## WORK ORDER
Top to bottom, every record is to be copied word for word.

Saved data entries:
· · · ·

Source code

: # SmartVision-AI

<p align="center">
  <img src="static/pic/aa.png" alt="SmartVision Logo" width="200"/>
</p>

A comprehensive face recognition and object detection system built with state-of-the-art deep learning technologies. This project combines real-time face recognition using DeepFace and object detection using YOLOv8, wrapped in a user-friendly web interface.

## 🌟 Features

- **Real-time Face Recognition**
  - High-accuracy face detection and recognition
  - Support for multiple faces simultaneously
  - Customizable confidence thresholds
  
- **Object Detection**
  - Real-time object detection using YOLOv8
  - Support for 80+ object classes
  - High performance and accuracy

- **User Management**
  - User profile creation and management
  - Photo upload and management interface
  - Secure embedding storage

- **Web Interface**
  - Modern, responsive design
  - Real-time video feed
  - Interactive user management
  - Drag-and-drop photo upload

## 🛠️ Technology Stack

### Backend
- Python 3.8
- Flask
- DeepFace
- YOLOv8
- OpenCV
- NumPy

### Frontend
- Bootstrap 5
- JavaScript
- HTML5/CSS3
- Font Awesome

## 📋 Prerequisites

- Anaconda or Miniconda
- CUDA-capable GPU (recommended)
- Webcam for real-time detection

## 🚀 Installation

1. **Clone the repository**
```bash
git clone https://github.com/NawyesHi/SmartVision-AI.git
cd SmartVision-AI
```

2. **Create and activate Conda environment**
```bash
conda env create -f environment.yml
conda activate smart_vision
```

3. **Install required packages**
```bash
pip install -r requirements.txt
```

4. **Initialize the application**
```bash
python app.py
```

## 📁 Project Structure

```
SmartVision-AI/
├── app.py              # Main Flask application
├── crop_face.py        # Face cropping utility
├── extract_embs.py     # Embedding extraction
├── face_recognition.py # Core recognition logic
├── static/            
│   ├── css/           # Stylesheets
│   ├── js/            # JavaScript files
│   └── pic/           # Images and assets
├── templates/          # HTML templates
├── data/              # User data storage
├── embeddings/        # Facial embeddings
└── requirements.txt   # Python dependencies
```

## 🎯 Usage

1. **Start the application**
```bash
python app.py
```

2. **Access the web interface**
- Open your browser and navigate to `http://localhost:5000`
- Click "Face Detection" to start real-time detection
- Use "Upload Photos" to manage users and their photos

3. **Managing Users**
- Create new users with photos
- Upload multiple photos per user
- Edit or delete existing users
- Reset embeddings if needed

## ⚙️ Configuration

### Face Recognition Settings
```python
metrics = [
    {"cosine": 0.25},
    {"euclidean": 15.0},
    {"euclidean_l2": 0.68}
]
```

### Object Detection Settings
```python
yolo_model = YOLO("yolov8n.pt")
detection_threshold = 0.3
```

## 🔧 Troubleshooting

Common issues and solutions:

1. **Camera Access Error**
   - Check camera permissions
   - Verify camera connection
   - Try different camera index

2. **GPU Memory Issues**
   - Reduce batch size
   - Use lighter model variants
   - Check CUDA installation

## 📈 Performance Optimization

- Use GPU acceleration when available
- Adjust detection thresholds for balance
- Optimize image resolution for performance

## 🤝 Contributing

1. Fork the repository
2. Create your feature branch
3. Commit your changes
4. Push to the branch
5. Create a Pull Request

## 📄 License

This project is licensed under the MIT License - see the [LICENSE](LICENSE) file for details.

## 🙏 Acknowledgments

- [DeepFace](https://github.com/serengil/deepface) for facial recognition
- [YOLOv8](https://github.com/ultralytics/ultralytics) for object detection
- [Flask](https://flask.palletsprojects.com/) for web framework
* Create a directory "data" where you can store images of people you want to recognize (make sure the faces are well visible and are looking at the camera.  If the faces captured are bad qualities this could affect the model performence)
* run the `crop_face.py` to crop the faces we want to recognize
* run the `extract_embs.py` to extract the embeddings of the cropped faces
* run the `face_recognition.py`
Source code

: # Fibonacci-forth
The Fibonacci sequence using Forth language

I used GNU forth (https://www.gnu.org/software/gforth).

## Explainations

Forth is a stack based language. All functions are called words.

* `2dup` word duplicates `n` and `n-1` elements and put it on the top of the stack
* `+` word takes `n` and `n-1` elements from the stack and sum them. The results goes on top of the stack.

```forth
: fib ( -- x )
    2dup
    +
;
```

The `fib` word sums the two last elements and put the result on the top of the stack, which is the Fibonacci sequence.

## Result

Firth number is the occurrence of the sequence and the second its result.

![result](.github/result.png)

· · · ·

## YOUR SOLUTION
Source code

: # SmartVision-AI

<p align="center">
  <img src="static/pic/aa.png" alt="SmartVision Logo" width="200"/>
</p>

A comprehensive face recognition and object detection system built with state-of-the-art deep learning technologies. This project combines real-time face recognition using DeepFace and object detection using YOLOv8, wrapped in a user-friendly web interface.

## 🌟 Features

- **Real-time Face Recognition**
  - High-accuracy face detection and recognition
  - Support for multiple faces simultaneously
  - Customizable confidence thresholds
  
- **Object Detection**
  - Real-time object detection using YOLOv8
  - Support for 80+ object classes
  - High performance and accuracy

- **User Management**
  - User profile creation and management
  - Photo upload and management interface
  - Secure embedding storage

- **Web Interface**
  - Modern, responsive design
  - Real-time video feed
  - Interactive user management
  - Drag-and-drop photo upload

## 🛠️ Technology Stack

### Backend
- Python 3.8
- Flask
- DeepFace
- YOLOv8
- OpenCV
- NumPy

### Frontend
- Bootstrap 5
- JavaScript
- HTML5/CSS3
- Font Awesome

## 📋 Prerequisites

- Anaconda or Miniconda
- CUDA-capable GPU (recommended)
- Webcam for real-time detection

## 🚀 Installation

1. **Clone the repository**
```bash
git clone https://github.com/NawyesHi/SmartVision-AI.git
cd SmartVision-AI
```

2. **Create and activate Conda environment**
```bash
conda env create -f environment.yml
conda activate smart_vision
```

3. **Install required packages**
```bash
pip install -r requirements.txt
```

4. **Initialize the application**
```bash
python app.py
```

## 📁 Project Structure

```
SmartVision-AI/
├── app.py              # Main Flask application
├── crop_face.py        # Face cropping utility
├── extract_embs.py     # Embedding extraction
├── face_recognition.py # Core recognition logic
├── static/            
│   ├── css/           # Stylesheets
│   ├── js/            # JavaScript files
│   └── pic/           # Images and assets
├── templates/          # HTML templates
├── data/              # User data storage
├── embeddings/        # Facial embeddings
└── requirements.txt   # Python dependencies
```

## 🎯 Usage

1. **Start the application**
```bash
python app.py
```

2. **Access the web interface**
- Open your browser and navigate to `http://localhost:5000`
- Click "Face Detection" to start real-time detection
- Use "Upload Photos" to manage users and their photos

3. **Managing Users**
- Create new users with photos
- Upload multiple photos per user
- Edit or delete existing users
- Reset embeddings if needed

## ⚙️ Configuration

### Face Recognition Settings
```python
metrics = [
    {"cosine": 0.25},
    {"euclidean": 15.0},
    {"euclidean_l2": 0.68}
]
```

### Object Detection Settings
```python
yolo_model = YOLO("yolov8n.pt")
detection_threshold = 0.3
```

## 🔧 Troubleshooting

Common issues and solutions:

1. **Camera Access Error**
   - Check camera permissions
   - Verify camera connection
   - Try different camera index

2. **GPU Memory Issues**
   - Reduce batch size
   - Use lighter model variants
   - Check CUDA installation

## 📈 Performance Optimization

- Use GPU acceleration when available
- Adjust detection thresholds for balance
- Optimize image resolution for performance

## 🤝 Contributing

1. Fork the repository
2. Create your feature branch
3. Commit your changes
4. Push to the branch
5. Create a Pull Request

## 📄 License

This project is licensed under the MIT License - see the [LICENSE](LICENSE) file for details.

## 🙏 Acknowledgments

- [DeepFace](https://github.com/serengil/deepface) for facial recognition
- [YOLOv8](https://github.com/ultralytics/ultralytics) for object detection
- [Flask](https://flask.palletsprojects.com/) for web framework
* Create a directory "data" where you can store images of people you want to recognize (make sure the faces are well visible and are looking at the camera.  If the faces captured are bad qualities this could affect the model performence)
* run the `crop_face.py` to crop the faces we want to recognize
* run the `extract_embs.py` to extract the embeddings of the cropped faces
* run the `face_recognition.py`
Source code

: # Fibonacci-forth
The Fibonacci sequence using Forth language

I used GNU forth (https://www.gnu.org/software/gforth).

## Explainations

Forth is a stack based language. All functions are called words.

* `2dup` word duplicates `n` and `n-1` elements and put it on the top of the stack
* `+` word takes `n` and `n-1` elements from the stack and sum them. The results goes on top of the stack.

```forth
: fib ( -- x )
    2dup
    +
;
```

The `fib` word sums the two last elements and put the result on the top of the stack, which is the Fibonacci sequence.

## Result

Firth number is the occurrence of the sequence and the second its result.

![result](.github/result.png)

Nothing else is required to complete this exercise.